Asked by 3 Companies

Separate Squares I

What is this problem about?

The Separate Squares I interview question gives you a list of axis-aligned squares on a 2D plane, each defined by their bottom-left corner and side length. Find the horizontal line y = c that minimizes the absolute difference between the total area above the line and the total area below. The answer should be precise to a certain decimal tolerance. This is a binary search on a continuous value problem.

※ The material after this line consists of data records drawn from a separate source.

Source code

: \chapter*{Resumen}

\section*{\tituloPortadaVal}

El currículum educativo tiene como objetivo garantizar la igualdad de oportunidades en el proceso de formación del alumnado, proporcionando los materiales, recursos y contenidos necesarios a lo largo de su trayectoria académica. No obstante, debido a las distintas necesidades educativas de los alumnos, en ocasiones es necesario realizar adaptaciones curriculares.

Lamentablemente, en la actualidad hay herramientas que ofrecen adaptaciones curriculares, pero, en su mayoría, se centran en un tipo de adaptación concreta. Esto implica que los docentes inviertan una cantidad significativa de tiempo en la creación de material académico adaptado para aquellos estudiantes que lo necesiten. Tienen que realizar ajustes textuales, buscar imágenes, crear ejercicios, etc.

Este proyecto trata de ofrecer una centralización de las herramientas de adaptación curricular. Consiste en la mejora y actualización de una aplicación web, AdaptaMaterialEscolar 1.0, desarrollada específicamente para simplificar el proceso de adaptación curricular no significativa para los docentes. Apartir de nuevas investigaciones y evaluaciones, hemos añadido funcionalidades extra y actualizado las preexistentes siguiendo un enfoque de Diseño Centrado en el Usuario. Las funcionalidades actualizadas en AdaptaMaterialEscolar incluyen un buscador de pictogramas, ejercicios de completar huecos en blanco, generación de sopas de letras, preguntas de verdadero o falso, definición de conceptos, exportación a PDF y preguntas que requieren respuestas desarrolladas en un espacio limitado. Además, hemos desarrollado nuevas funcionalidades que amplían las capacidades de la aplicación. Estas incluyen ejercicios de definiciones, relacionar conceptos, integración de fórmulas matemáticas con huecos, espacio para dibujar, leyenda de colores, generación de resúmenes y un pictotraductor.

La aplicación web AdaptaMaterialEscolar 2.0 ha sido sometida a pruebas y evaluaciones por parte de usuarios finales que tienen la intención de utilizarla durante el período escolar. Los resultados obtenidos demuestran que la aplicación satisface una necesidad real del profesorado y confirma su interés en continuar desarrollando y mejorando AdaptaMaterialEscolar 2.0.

Why is this asked in interviews?

Amazon, Google, and Bloomberg ask this problem because it applies binary search to a continuous domain — a critical skill for optimization problems in geometry, computer graphics, and resource partitioning. The "find the balancing line" concept models problems in fairness allocation, halving area, and geometric median computation. It evaluates whether candidates can define a monotone condition over real numbers and apply binary search accordingly.

Algorithmic pattern used

The pattern is binary search on the answer (continuous). Define a function area_below(y) that computes the total area of all squares below height y (clipped at y). This function is monotonically increasing in y. Binary search between y_min (bottom of lowest square) and y_max (top of highest square) for the y where area_below(y) = total_area / 2. For each candidate y, compute the intersection area of each square with the region below y and sum them up.

Example explanation

Squares: [(0, 0, 2), (1, 1, 2)] — (x, y, side).

Total area: 4 + 4 = 8. Target: 4 below the line.

Binary search on y in [0, 3]:

  • y=1.5: Square 1 (bottom 0, top 2): area below = 2 × 1.5 = 3. Square 2 (bottom 1, top 3): area below = 2 × 0.5 = 1. Total = 4. ✓

Answer: y = 1.5.

Common mistakes candidates make

  • Using integer binary search bounds — y is continuous, not discrete; use floating-point binary search with sufficient precision iterations (~100 iterations converges to 10^-30 precision).
  • Not clipping the square's contribution — a square extends from sq_y to sq_y + side; area below y is width × min(y - sq_y, side) but only if y > sq_y.
  • Setting incorrect binary search bounds — min bound should be the minimum sq_y, max bound should be max(sq_y + side).
  • Not handling squares entirely above the line (contribute 0) or entirely below (contribute full area).

Interview preparation tip

For the Separate Squares I coding problem, the binary search array interview pattern on continuous values is the approach. The key skill: binary search works whenever the evaluation function is monotone — area_below(y) is strictly increasing in y. Google and Bloomberg interviewers value knowing how many iterations of floating-point binary search achieves the required precision. Practice "binary search on real values" on area, weight, and time problems — this pattern appears in division-based optimization across interviews.